Lieut. R.S. Yegerlehner USNR
F.P.O. San Fran. Cal.
Oct. 21, 1943
I wrote John & Mark each a letter last night – not much of a letter but I thought possibly they might get a kick out of it and they probably appreciate getting a letter addressed directly to them.
And while writing of appreciation – It’s a word we often use but frequently think of what it means. We possibly never appreciate the things we have until we are removed from them. How much did we appreciate the morning paper? If it were a few hours or even minutes late we had plenty to say. What was our reaction when we couldn’t get a drink of cold water? Was that appreciated then? Understand you don’t have to answer these questions. I’m just trying to point how much we didn’t think of those things. A number of others can be enumerated – pushing the button on the radio and there is the station wanted. Want a strawberry sundae? How about a coke & a hamburger – What are those things? A good warm shower or even
[page 2] a tub bath could be had. And to be sure many varieties of foods. There is always a possibility of too much starch in the finished shirt or a few wrinkles now and then. What a button off a shirt! And yes that light over this chair is not correct and what kind of a chair were you thinking about? That mattress and those springs are a little too hard.

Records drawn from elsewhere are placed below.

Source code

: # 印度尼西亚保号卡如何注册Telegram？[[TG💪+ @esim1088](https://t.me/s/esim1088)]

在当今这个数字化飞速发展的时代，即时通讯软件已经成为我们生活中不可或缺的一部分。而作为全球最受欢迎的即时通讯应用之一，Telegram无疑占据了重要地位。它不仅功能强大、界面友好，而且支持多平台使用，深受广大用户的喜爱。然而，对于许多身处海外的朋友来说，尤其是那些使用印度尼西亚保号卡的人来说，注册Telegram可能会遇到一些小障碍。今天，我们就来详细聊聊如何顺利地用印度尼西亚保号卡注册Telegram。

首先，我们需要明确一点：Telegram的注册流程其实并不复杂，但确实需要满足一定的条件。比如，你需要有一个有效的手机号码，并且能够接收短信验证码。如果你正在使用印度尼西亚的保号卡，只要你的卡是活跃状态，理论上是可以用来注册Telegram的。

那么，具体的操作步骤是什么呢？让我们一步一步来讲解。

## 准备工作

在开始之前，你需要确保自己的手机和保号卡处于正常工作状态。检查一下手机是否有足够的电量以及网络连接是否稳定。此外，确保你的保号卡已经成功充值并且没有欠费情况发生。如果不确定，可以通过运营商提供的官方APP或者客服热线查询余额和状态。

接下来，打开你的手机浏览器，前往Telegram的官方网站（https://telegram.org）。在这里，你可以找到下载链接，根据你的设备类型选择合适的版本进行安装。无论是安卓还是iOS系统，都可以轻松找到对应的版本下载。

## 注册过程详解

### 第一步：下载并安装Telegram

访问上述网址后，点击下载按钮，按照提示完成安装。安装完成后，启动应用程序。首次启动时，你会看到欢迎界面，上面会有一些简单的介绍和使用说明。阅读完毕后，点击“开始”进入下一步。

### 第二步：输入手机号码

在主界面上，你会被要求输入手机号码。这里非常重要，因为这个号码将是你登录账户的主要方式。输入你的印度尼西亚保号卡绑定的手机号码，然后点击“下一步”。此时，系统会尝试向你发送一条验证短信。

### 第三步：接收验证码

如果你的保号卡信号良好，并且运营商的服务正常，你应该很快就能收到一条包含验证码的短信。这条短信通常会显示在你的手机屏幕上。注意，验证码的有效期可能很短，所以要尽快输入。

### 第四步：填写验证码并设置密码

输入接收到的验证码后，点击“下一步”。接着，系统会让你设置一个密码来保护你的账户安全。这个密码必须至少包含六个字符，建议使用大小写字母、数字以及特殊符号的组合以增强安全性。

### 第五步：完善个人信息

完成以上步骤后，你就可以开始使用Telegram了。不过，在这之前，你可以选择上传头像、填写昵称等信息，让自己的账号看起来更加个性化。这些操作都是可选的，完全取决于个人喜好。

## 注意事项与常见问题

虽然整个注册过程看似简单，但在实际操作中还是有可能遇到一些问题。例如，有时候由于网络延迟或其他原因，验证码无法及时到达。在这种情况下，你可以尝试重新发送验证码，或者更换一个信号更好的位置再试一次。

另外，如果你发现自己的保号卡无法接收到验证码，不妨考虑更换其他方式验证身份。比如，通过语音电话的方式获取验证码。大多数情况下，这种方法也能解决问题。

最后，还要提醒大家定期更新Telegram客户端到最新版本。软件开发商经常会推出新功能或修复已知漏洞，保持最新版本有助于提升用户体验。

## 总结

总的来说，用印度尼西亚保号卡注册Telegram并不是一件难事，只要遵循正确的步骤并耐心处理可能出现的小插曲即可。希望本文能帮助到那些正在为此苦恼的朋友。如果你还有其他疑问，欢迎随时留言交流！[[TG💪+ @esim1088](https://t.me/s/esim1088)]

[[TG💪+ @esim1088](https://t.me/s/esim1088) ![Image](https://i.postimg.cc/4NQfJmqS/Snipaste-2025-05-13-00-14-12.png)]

All those things and numerous others could be mentioned – commented upon – the necessity of each questioned and many wasted words of praise or sympathy depending upon the whether here or there, but possibly the greatest thing we didn’t appreciate was the well round society we were living in – In other words a “co-Ed” society, plus kiddes and also the old folk. And last but not least one very definite and outstanding thing – That glass of water before each meal!
The above all sounds crazy I know and I really did and still do appreciate you and your care of me –
©2015 copyright owned and transcribed by Deborah Sweeney
Post originally found: https://genealogylady.net/2015/04/26/appreciation-roscoe/
Well, this is a love letter. Not the usual type, to be sure, but Gladys must have cherished the message.
“the well round society” should read “well rounded”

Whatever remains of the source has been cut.